In Act I, Scene 1, the tribune Marellus compares the men who have come to worship Caesar to blocks and stones, because they are as unthinking as those objects: "You blocks, you stones, you worse than senseless things". Marellus and Flavius are against Caesar because he has recently defeated Pompey, and they were supporters of that Roman leader.
Later in Scene 1, Flavius compares Caesar to a bird who would "soar above" the masses and take away their freedoms. He says that bird must be "plucked":
These growing feathers plucked from Caesar’s wing
Will make him fly an ordinary pitch,
Who else would soar above the view of men
And keep us all in servile fearfulness.
Many Romans were afraid that Caesar would bring an end to the Republic and that he would prove to be a ruthless dictator.

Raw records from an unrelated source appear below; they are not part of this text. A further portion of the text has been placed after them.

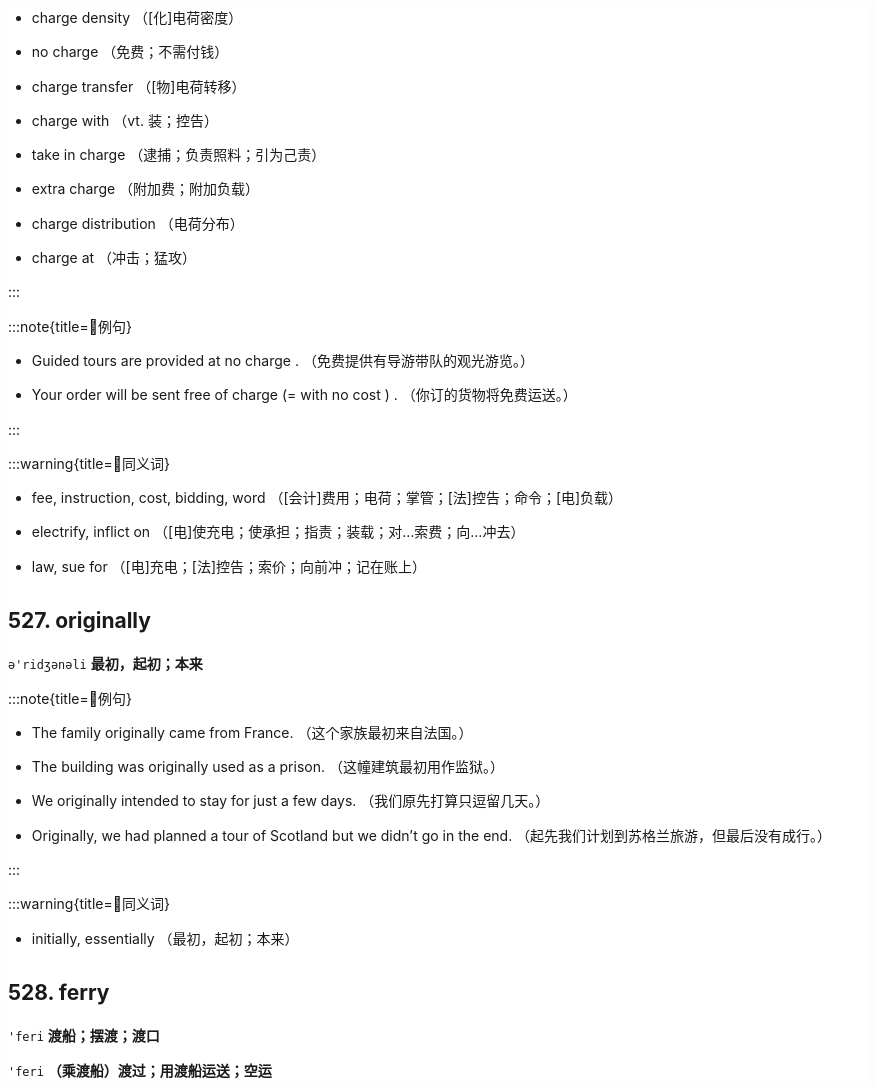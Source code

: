 - charge density （[化]电荷密度）

- no charge （免费；不需付钱）

- charge transfer （[物]电荷转移）

- charge with （vt. 装；控告）

- take in charge （逮捕；负责照料；引为己责）

- extra charge （附加费；附加负载）

- charge distribution （电荷分布）

- charge at （冲击；猛攻）

:::

:::note{title=🎤例句}

- Guided tours are provided at no charge . （免费提供有导游带队的观光游览。）

- Your order will be sent free of charge (= with no cost ) . （你订的货物将免费运送。）

:::

:::warning{title=🤔同义词}

- fee, instruction, cost, bidding, word （[会计]费用；电荷；掌管；[法]控告；命令；[电]负载）

- electrify, inflict on （[电]使充电；使承担；指责；装载；对…索费；向…冲去）

- law, sue for （[电]充电；[法]控告；索价；向前冲；记在账上）


## 527. originally

`ə'ridʒənəli`  **最初，起初；本来**

:::note{title=🎤例句}

- The family originally came from France. （这个家族最初来自法国。）

- The building was originally used as a prison. （这幢建筑最初用作监狱。）

- We originally intended to stay for just a few days. （我们原先打算只逗留几天。）

- Originally, we had planned a tour of Scotland but we didn’t go in the end. （起先我们计划到苏格兰旅游，但最后没有成行。）

:::

:::warning{title=🤔同义词}

- initially, essentially （最初，起初；本来）


## 528. ferry

`'feri`  **渡船；摆渡；渡口**

`'feri`  **（乘渡船）渡过；用渡船运送；空运**
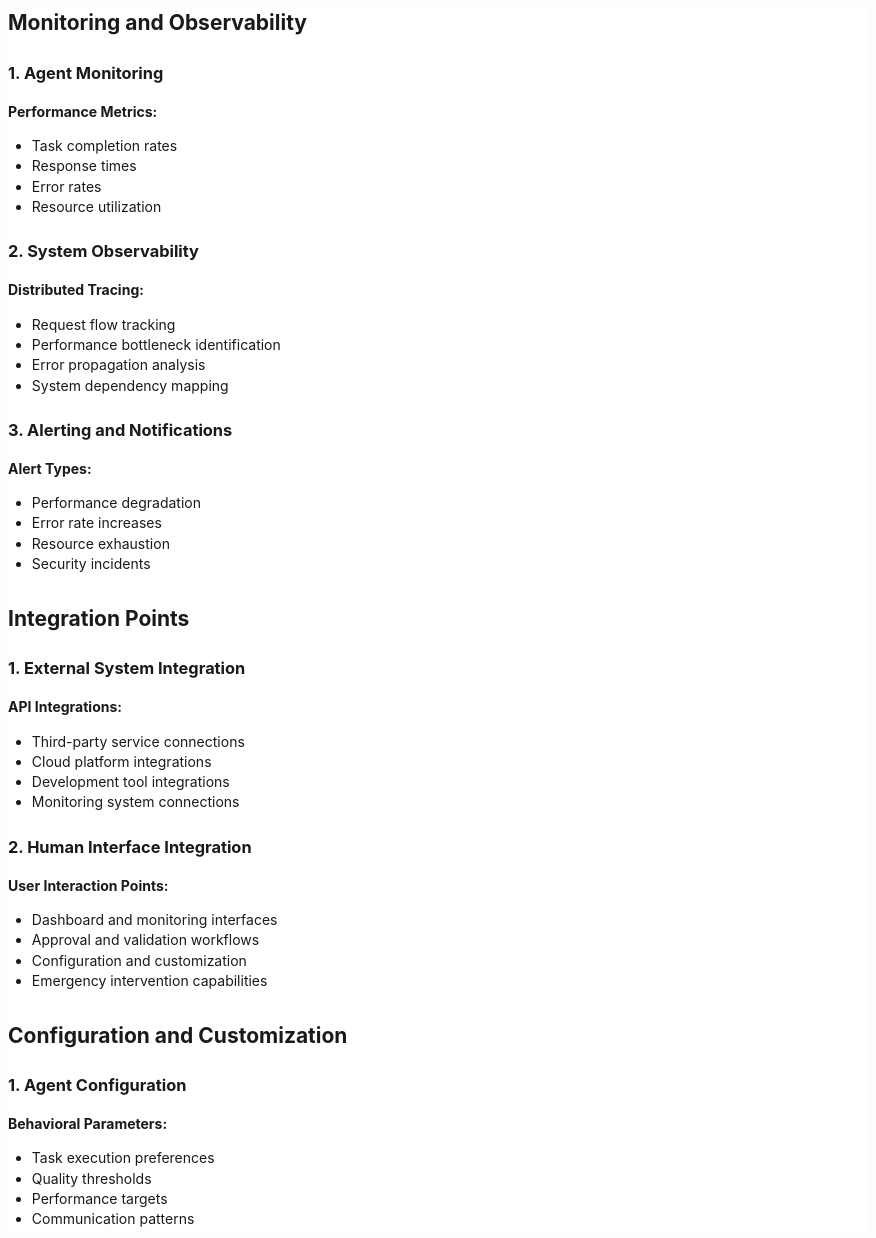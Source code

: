 ## Monitoring and Observability

### 1. Agent Monitoring
**Performance Metrics:**
- Task completion rates
- Response times
- Error rates
- Resource utilization

### 2. System Observability
**Distributed Tracing:**
- Request flow tracking
- Performance bottleneck identification
- Error propagation analysis
- System dependency mapping

### 3. Alerting and Notifications
**Alert Types:**
- Performance degradation
- Error rate increases
- Resource exhaustion
- Security incidents

## Integration Points

### 1. External System Integration
**API Integrations:**
- Third-party service connections
- Cloud platform integrations
- Development tool integrations
- Monitoring system connections

### 2. Human Interface Integration
**User Interaction Points:**
- Dashboard and monitoring interfaces
- Approval and validation workflows
- Configuration and customization
- Emergency intervention capabilities

## Configuration and Customization

### 1. Agent Configuration
**Behavioral Parameters:**
- Task execution preferences
- Quality thresholds
- Performance targets
- Communication patterns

In Scene 2, the conspirator Cassius attempts to convince Brutus that Caesar has grown too powerful. Because Brutus is well respected in Rome, Cassius believes he is the best man to lead a rebellion. Cassius compares Caesar to a carnivorous predator feeding on the meat of power:
Upon what meat doth this our Caesar feed
That he is grown so great?
A little later in Scene 2 Caesar, understanding that Cassius may be against him, compares the man to a hungry wolf. Caesar prefers those who are less ambitious:
Let me have men about me that are fat,
Sleek-headed men and such as sleep a-nights.
Yond Cassius has a lean and hungry look.
He thinks too much. Such men are dangerous.
Finally, when Casca explains to Brutus and Cassius that Caesar has epilepsy, or the "falling sickness" Cassius denies it, but admits that he and the other conspirators will have it because they will fall from power:
No, Caesar hath it not. But you and I
And honest Casca, we have the falling sickness.